■ **What you should do**
Reproduce, word for word, all of the records; the pictures stay out.

(Saved entries)
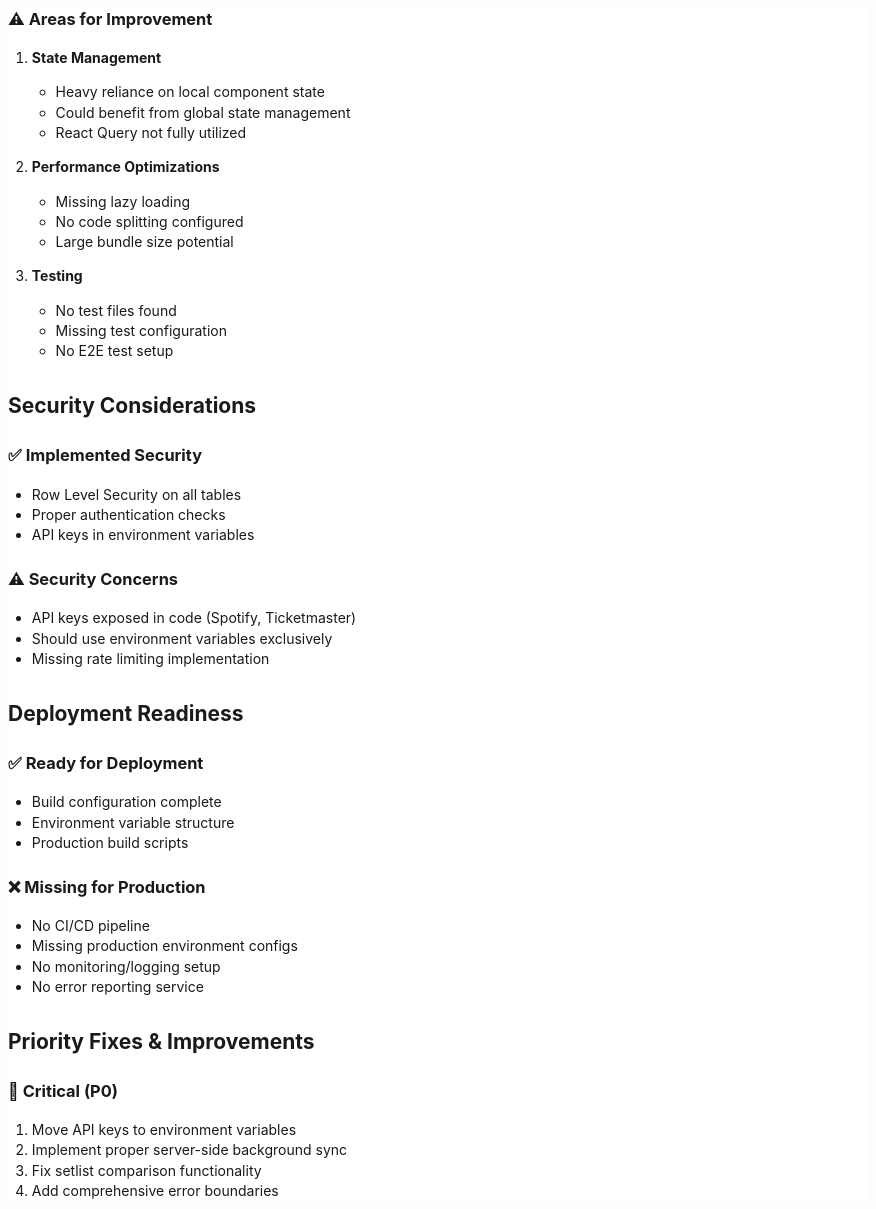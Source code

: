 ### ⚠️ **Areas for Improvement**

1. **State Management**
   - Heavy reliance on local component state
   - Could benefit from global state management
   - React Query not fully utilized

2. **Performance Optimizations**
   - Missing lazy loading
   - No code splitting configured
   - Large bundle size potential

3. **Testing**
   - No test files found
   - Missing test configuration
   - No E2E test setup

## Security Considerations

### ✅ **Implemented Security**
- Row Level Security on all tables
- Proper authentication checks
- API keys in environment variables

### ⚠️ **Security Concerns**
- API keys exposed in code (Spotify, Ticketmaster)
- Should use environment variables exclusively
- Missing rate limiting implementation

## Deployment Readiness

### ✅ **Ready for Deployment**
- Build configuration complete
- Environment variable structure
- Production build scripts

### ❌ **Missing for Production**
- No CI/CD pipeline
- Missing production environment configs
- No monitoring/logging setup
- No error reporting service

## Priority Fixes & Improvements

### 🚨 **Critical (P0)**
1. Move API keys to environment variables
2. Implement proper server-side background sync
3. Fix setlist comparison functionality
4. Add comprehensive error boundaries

■ **Worked solution**
Source code

: ### ⚠️ **Areas for Improvement**

1. **State Management**
   - Heavy reliance on local component state
   - Could benefit from global state management
   - React Query not fully utilized

2. **Performance Optimizations**
   - Missing lazy loading
   - No code splitting configured
   - Large bundle size potential

3. **Testing**
   - No test files found
   - Missing test configuration
   - No E2E test setup

## Security Considerations

### ✅ **Implemented Security**
- Row Level Security on all tables
- Proper authentication checks
- API keys in environment variables

### ⚠️ **Security Concerns**
- API keys exposed in code (Spotify, Ticketmaster)
- Should use environment variables exclusively
- Missing rate limiting implementation

## Deployment Readiness

### ✅ **Ready for Deployment**
- Build configuration complete
- Environment variable structure
- Production build scripts

### ❌ **Missing for Production**
- No CI/CD pipeline
- Missing production environment configs
- No monitoring/logging setup
- No error reporting service

## Priority Fixes & Improvements

### 🚨 **Critical (P0)**
1. Move API keys to environment variables
2. Implement proper server-side background sync
3. Fix setlist comparison functionality
4. Add comprehensive error boundaries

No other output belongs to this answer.